When it comes to talent acquisition, one of the biggest challenges facing businesses is finding candidates who strike a balance between the right skills and the right personality.
For HR professionals and managers the world over, the dream situation is to stumble across a candidate who combines all the necessary hard skills with a personality that perfectly aligns with the company culture.
In reality, however, candidates who display both factors in abundance are rare — especially for businesses operating in candidate-short talent markets. Managers are often forced to choose between those who have the necessary technical skills and those who fit the culture and the vision of the company.
This challenging reality has a number of implications for a business. For example, if a candidate is recruited for their skill-set without sufficient consideration of their cultural fit, the candidate could thrive in the short-term but become disillusioned in the long-term.
The right balance between cultural fit and skill-set is vital. A successful hire can help boost a company’s bottom line, enhance company culture, and ultimately attract better quality candidates in the future. On the other hand, the consequences of making the wrong hire can cause lost productivity, lower morale, and the substantial financial costs of finding a replacement.
Recruiting for skills
Candidates with all the right skills on their CVs are noticed immediately by recruiters and managers. A savvy candidate will incorporate the most up-to-date keywords and tailor their past experience to the role to which they’re applying.
However, with values-driven millennials making up the largest generation in the workforce and more businesses placing a greater emphasis on workplace harmony, recruiting by skill-set alone seems like an increasingly short-sighted approach.
As we enter the Fourth Industrial Revolution, technology is evolving so rapidly that hard-earned technical skills can quickly become redundant without ongoing learning and development. Even the most experienced people need to update their skills.
Managers, therefore, should aim to keep abreast of technological and societal changes and factor this into their recruitment strategy.
Recruiting for personality
The OED defines ‘personality’ as “the combination of characteristics or qualities that form an individual's distinctive character.”
Broken down, this can be interpreted as the beliefs, principles or standards of behaviour that define a person’s conduct — in other words, it’s their judgement of what is important in life.
Beliefs define how people behave, what they stand for, and what is intrinsically important to them.

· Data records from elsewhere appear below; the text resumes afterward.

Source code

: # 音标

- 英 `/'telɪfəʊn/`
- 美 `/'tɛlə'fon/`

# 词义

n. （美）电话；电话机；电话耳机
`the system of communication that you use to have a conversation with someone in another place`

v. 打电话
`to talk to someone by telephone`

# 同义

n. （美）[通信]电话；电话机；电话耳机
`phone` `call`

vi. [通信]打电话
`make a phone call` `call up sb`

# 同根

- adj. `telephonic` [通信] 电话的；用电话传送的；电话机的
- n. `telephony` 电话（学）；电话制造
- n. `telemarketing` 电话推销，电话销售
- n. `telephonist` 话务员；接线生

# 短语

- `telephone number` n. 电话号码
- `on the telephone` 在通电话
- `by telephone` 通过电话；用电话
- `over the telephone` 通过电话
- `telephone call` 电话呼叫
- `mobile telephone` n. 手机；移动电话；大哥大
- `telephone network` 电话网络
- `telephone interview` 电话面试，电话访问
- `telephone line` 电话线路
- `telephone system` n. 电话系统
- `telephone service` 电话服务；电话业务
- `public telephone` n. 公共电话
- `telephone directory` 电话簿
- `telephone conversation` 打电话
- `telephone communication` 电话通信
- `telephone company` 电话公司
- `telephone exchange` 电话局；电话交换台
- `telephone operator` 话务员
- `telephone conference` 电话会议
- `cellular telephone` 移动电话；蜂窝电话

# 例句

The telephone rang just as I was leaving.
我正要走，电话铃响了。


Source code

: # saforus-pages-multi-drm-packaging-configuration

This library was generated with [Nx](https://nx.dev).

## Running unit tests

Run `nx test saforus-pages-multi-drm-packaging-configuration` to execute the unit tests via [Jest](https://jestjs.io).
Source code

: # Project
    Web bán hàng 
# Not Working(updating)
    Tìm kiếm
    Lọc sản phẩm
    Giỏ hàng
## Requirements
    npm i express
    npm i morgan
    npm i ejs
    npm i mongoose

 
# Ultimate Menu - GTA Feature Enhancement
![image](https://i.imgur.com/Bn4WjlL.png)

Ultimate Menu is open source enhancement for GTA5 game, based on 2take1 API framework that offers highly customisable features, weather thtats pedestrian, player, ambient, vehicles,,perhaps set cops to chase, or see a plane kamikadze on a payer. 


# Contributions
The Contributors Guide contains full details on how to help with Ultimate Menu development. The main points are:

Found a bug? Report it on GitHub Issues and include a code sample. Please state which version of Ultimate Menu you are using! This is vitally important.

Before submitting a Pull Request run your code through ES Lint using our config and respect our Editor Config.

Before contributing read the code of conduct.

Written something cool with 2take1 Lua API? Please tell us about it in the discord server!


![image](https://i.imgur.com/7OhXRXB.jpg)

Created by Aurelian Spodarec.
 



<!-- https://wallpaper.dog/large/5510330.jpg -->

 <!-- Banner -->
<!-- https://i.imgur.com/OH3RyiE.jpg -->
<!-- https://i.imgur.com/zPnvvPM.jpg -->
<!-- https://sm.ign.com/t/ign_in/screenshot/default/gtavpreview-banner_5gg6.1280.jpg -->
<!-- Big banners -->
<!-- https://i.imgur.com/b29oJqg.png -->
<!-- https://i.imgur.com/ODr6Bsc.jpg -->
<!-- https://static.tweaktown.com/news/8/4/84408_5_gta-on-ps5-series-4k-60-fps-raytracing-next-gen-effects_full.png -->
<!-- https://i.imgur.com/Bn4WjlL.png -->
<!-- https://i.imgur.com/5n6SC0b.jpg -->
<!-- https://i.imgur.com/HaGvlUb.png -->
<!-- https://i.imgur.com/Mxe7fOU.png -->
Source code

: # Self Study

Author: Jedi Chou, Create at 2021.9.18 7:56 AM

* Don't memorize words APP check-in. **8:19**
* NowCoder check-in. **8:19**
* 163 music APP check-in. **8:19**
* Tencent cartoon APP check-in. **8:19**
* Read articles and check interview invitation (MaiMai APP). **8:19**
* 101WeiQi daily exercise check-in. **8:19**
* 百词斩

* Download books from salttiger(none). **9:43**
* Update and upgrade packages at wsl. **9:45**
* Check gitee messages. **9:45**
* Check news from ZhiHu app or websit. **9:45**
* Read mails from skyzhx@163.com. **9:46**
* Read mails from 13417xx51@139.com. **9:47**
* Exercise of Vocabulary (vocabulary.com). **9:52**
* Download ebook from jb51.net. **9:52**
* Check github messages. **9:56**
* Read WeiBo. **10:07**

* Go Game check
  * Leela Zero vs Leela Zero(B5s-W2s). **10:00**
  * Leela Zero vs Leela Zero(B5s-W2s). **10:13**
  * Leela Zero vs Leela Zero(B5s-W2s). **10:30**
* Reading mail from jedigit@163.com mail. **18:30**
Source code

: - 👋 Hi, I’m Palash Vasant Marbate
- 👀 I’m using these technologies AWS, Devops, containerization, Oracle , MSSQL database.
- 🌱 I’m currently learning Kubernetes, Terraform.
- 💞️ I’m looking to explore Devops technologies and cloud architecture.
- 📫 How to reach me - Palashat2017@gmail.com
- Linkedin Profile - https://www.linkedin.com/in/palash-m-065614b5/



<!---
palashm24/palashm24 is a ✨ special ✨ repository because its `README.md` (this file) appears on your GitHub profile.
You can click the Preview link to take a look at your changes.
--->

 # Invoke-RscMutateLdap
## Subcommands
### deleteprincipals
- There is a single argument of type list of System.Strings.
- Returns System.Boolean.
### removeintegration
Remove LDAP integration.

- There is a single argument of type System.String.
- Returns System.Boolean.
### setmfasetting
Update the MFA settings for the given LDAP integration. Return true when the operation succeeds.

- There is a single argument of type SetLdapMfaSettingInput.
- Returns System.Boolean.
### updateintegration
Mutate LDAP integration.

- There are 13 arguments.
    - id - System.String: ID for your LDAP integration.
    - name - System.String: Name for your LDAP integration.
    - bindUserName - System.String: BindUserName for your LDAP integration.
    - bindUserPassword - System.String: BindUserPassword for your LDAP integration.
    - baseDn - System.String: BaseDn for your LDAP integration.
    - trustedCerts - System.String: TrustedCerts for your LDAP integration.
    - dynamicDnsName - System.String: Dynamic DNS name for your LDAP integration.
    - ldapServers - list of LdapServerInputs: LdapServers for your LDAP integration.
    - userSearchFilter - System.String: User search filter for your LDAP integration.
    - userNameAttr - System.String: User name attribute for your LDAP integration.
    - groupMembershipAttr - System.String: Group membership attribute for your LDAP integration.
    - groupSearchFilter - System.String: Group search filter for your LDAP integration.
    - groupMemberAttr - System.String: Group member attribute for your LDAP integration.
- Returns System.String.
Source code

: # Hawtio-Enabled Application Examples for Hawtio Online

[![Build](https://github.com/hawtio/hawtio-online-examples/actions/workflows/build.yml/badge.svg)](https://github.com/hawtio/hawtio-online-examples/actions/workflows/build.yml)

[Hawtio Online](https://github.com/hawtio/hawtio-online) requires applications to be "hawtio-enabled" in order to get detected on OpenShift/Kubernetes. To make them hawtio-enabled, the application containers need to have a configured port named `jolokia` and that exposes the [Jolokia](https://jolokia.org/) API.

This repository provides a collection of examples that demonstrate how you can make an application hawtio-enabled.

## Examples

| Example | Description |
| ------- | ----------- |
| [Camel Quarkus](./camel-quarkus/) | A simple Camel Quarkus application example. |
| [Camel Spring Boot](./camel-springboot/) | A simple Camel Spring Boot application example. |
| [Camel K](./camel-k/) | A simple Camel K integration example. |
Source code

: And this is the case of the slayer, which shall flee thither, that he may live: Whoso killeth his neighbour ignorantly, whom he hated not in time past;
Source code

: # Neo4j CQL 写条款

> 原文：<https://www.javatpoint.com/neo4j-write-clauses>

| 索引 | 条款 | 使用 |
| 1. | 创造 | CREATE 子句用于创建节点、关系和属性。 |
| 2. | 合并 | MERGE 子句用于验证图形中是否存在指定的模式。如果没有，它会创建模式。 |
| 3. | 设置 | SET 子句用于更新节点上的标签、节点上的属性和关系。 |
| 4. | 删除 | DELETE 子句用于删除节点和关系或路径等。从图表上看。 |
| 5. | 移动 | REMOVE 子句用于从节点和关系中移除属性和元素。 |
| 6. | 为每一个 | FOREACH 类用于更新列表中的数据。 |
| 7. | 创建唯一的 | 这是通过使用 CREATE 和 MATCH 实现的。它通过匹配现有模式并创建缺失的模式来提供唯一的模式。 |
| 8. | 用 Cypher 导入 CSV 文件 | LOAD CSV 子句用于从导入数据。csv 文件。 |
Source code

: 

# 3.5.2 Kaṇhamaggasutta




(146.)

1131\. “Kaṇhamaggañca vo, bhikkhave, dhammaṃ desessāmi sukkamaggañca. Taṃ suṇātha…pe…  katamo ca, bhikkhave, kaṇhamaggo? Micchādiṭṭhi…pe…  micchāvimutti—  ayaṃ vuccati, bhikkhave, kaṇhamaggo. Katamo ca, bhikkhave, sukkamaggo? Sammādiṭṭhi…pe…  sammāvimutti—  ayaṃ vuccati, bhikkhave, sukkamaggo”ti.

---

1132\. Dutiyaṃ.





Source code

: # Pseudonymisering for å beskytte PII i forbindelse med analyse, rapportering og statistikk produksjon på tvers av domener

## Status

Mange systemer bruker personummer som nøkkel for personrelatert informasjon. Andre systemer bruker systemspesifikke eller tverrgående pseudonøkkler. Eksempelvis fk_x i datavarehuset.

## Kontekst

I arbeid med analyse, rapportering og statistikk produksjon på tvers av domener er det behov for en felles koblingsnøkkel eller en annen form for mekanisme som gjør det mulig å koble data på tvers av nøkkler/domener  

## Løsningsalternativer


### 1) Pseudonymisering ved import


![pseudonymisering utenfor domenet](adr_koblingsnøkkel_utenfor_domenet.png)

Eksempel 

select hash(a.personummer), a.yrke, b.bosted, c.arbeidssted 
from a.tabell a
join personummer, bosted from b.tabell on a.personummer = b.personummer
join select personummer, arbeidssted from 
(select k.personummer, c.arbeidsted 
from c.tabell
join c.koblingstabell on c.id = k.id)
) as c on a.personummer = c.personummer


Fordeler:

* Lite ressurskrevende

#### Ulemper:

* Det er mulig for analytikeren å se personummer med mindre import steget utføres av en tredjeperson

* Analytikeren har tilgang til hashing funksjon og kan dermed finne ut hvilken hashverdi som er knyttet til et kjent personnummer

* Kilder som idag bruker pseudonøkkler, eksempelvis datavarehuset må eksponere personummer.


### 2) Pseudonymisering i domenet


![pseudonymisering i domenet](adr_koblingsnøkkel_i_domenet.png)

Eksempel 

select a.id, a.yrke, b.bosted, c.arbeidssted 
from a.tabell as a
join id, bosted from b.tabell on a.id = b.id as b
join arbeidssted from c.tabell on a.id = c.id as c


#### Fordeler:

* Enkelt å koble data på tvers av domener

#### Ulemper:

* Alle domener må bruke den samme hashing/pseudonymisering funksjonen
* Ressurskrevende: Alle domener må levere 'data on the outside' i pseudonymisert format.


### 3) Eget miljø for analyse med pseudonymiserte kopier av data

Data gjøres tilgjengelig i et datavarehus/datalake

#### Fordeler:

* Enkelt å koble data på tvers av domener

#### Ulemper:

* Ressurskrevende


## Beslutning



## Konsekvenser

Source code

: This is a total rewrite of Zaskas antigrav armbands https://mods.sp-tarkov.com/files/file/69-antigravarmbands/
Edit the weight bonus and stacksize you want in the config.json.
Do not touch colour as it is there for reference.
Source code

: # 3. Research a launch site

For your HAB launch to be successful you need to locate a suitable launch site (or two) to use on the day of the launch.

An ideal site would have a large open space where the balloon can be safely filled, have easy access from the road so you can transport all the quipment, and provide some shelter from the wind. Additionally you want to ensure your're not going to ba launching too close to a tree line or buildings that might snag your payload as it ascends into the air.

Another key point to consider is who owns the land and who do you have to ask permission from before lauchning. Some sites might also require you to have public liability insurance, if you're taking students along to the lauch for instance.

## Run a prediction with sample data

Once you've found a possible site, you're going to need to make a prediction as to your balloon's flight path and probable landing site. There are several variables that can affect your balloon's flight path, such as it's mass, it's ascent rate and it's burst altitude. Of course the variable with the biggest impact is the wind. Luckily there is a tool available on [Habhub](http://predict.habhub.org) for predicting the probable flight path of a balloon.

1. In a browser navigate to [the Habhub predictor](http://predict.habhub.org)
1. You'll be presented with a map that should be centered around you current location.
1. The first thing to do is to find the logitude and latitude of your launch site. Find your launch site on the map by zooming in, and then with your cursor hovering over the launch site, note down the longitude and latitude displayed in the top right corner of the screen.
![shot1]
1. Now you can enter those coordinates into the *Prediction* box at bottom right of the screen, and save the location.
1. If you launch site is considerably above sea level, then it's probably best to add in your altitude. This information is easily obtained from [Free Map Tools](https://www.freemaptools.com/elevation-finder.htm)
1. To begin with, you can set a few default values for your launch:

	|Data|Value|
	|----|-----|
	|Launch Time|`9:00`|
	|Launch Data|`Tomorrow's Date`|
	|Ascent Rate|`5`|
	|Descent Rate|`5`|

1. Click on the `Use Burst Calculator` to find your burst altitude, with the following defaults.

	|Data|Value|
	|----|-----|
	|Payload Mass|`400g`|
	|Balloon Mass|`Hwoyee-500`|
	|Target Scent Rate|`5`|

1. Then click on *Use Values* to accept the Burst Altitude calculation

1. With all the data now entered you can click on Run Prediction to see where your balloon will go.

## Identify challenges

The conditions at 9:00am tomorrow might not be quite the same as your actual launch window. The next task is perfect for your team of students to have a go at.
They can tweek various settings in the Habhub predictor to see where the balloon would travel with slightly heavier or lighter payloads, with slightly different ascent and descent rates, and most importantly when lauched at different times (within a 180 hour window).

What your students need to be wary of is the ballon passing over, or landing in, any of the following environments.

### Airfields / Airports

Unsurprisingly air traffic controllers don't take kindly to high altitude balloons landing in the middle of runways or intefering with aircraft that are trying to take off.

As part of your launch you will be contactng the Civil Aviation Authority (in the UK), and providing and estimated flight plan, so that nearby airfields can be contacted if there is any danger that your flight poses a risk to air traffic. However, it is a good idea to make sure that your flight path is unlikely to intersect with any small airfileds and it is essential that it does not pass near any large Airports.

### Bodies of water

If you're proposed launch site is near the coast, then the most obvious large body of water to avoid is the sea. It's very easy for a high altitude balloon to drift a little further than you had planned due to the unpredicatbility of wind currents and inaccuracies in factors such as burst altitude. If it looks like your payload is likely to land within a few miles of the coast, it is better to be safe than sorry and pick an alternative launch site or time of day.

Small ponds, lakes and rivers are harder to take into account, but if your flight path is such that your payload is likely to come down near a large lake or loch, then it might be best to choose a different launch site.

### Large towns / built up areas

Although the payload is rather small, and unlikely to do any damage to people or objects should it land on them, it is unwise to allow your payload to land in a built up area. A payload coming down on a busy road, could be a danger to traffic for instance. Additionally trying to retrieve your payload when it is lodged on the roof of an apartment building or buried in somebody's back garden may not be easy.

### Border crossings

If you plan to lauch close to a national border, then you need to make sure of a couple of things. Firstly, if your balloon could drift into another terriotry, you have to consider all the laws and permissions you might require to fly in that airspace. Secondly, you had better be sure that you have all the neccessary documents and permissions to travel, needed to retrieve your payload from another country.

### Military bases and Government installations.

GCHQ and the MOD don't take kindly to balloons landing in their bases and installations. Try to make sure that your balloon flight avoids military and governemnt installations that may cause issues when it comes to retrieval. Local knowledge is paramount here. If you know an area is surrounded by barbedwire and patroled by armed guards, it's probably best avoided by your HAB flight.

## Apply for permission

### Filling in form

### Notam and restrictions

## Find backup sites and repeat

Beliefs also develop early in life but can change depending on the vagaries of a person’s experience.
Soft skills are inextricably tied up with personality. When recruiting for personality, businesses seek out candidates who are open-minded, work well as part of a team, have a positive attitude, and are good communicators.
According to the World Economic Forum, the top ten work skills most valued in 2020 will be:
1. Complex problem solving
2. Critical thinking
4. People management
5. Coordinating with others
6. Emotional intelligence
7. Judgement and decision making
8. Service orientation
10. Cognitive flexibility
With a focus on open-mindedness, collaboration and adaptability, these in-demand soft skills demonstrate the importance of an agile, iterative approach to work. As start-ups disrupt the business landscape and technology hurtles us towards an automated future, the human aspect has never been more important.
However, there are some potential drawbacks to recruiting a person based on personality. For example, many managers may unwittingly conflate their ideal personality type with the candidate they get along with best. While some candidates will sail through interviews with flying colours, they may present a less favourable side to themselves when faced with the day-to-day challenges of the job. As such, it’s critical that businesses measure personality in an intentional, objective, and evidence-based way.
Increasingly, forward-thinking businesses are emphasising personality over skill-set. After all, it’s easier to upskill and provide training for personality-based hires than it is to change the minds of people hired for their technical expertise.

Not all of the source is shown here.